◆ Task requirements:
When you repeat the entries below, keep each word exactly as it is and drop the pictures.

**** Input

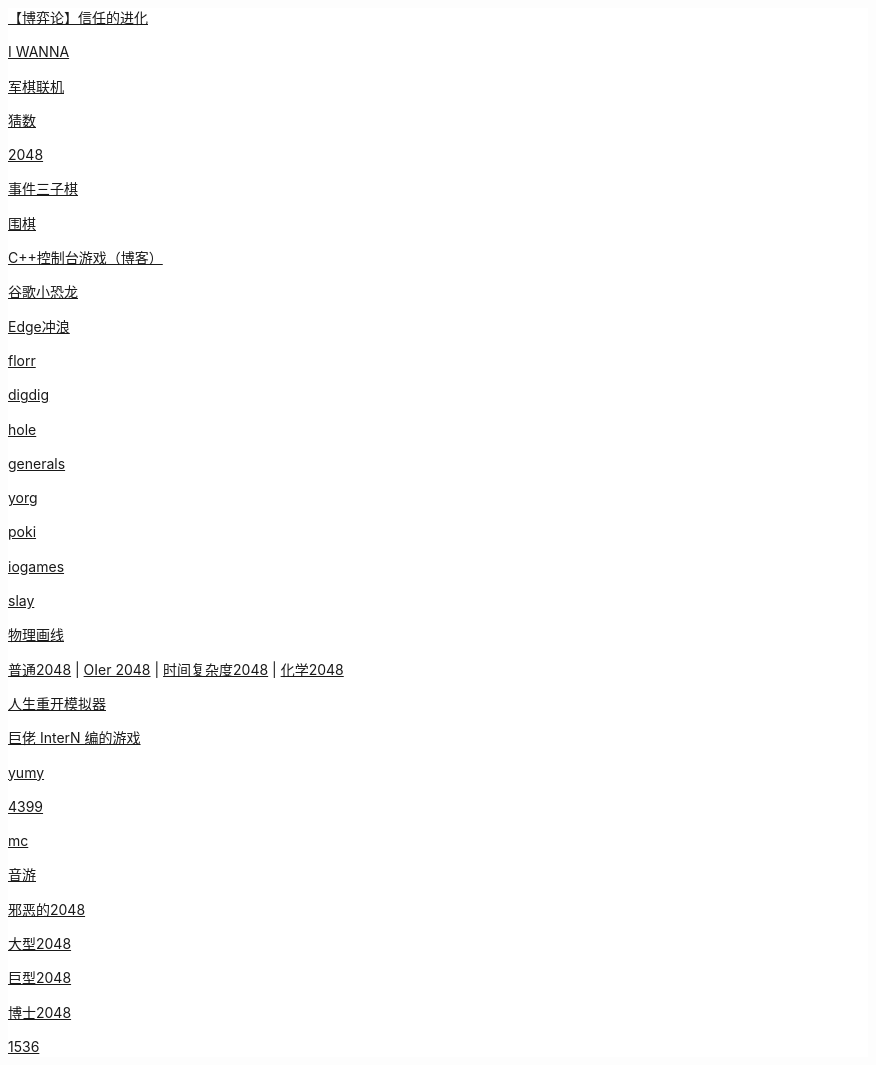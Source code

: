 [【博弈论】信任的进化](https://dccxi.com/trust/)

[I WANNA](https://www.yikm.net/ib/index.html)

[军棋联机](https://www.luogu.com.cn/paste/onzki2vp)

[猜数](https://www.luogu.com.cn/paste/309ceohw)

[2048](https://www.luogu.com.cn/paste/o5w5gp1j)

[事件三子棋](https://www.luogu.com.cn/paste/ursic6dq)

[围棋](https://www.luogu.com.cn/paste/1qg4a1lh)

[C++控制台游戏（博客）](https://www.luogu.com.cn/blog/wuwendongxi/c-you-xi-suo-yin)

[谷歌小恐龙](chrome://dino/)

[Edge冲浪](edge://surf/)

[florr](https://florr.io/)

[digdig](https://digdig.io/)

[hole](https://hole.io/)

[generals](https://generals.io/)

[yorg](https://yorg.io/)

[poki](https://poki.cn/)

[iogames](https://iogames.space/)

[slay](https://slay.one/)

[物理画线](https://www.xiwnn.com/huaxian)

[普通2048](https://2048.io) | [OIer 2048](https://ak-ioi.com/apps/oi-2048/) | [时间复杂度2048](https://hczhcz.github.io/my-2048/index.html?t=Ploblem+A&v2=log+n&v4=sqrt+n&v8=n&v16=n+log&v32=n+sqrt+n&v64=n%5E2&v128=n%5E2+log+n&v256=n%5E3&v512=n%5E4&v1024=2%5En&v2048=n%5En&m=Infinity&w=TLE&o=AC) | [化学2048](https://dimit.me/Fe26/index_zh_CN.html)

[人生重开模拟器](https://liferestart.syaro.io/view/index.html)

[巨佬 InterN 编的游戏](http://aerfaying.com/Projects/815362)

[yumy](https://yumy.io/)

[4399](https://www.4399.com/)

[mc](https://mineparkour.club/)

[音游](https://cf.phicommunity.com.cn/)

[邪恶的2048](https://hotwords123.github.io/2048-evil/)

[大型2048](https://hotwords123.github.io/65536/)

[巨型2048](https://www.csie.ntu.edu.tw/~b01902112/9007199254740992/)

[博士2048](https://ymfa.github.io/phd-2048/?from=singlemessage&isappinstalled=0)

[1536](https://hotwords123.github.io/1536/)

********

◆ Solution to this task:
Source code

: [【博弈论】信任的进化](https://dccxi.com/trust/)

[I WANNA](https://www.yikm.net/ib/index.html)

[军棋联机](https://www.luogu.com.cn/paste/onzki2vp)

[猜数](https://www.luogu.com.cn/paste/309ceohw)

[2048](https://www.luogu.com.cn/paste/o5w5gp1j)

[事件三子棋](https://www.luogu.com.cn/paste/ursic6dq)

[围棋](https://www.luogu.com.cn/paste/1qg4a1lh)

[C++控制台游戏（博客）](https://www.luogu.com.cn/blog/wuwendongxi/c-you-xi-suo-yin)

[谷歌小恐龙](chrome://dino/)

[Edge冲浪](edge://surf/)

[florr](https://florr.io/)

[digdig](https://digdig.io/)

[hole](https://hole.io/)

[generals](https://generals.io/)

[yorg](https://yorg.io/)

[poki](https://poki.cn/)

[iogames](https://iogames.space/)

[slay](https://slay.one/)

[物理画线](https://www.xiwnn.com/huaxian)

[普通2048](https://2048.io) | [OIer 2048](https://ak-ioi.com/apps/oi-2048/) | [时间复杂度2048](https://hczhcz.github.io/my-2048/index.html?t=Ploblem+A&v2=log+n&v4=sqrt+n&v8=n&v16=n+log&v32=n+sqrt+n&v64=n%5E2&v128=n%5E2+log+n&v256=n%5E3&v512=n%5E4&v1024=2%5En&v2048=n%5En&m=Infinity&w=TLE&o=AC) | [化学2048](https://dimit.me/Fe26/index_zh_CN.html)

[人生重开模拟器](https://liferestart.syaro.io/view/index.html)

[巨佬 InterN 编的游戏](http://aerfaying.com/Projects/815362)

[yumy](https://yumy.io/)

[4399](https://www.4399.com/)

[mc](https://mineparkour.club/)

[音游](https://cf.phicommunity.com.cn/)

[邪恶的2048](https://hotwords123.github.io/2048-evil/)

[大型2048](https://hotwords123.github.io/65536/)

[巨型2048](https://www.csie.ntu.edu.tw/~b01902112/9007199254740992/)

[博士2048](https://ymfa.github.io/phd-2048/?from=singlemessage&isappinstalled=0)

[1536](https://hotwords123.github.io/1536/)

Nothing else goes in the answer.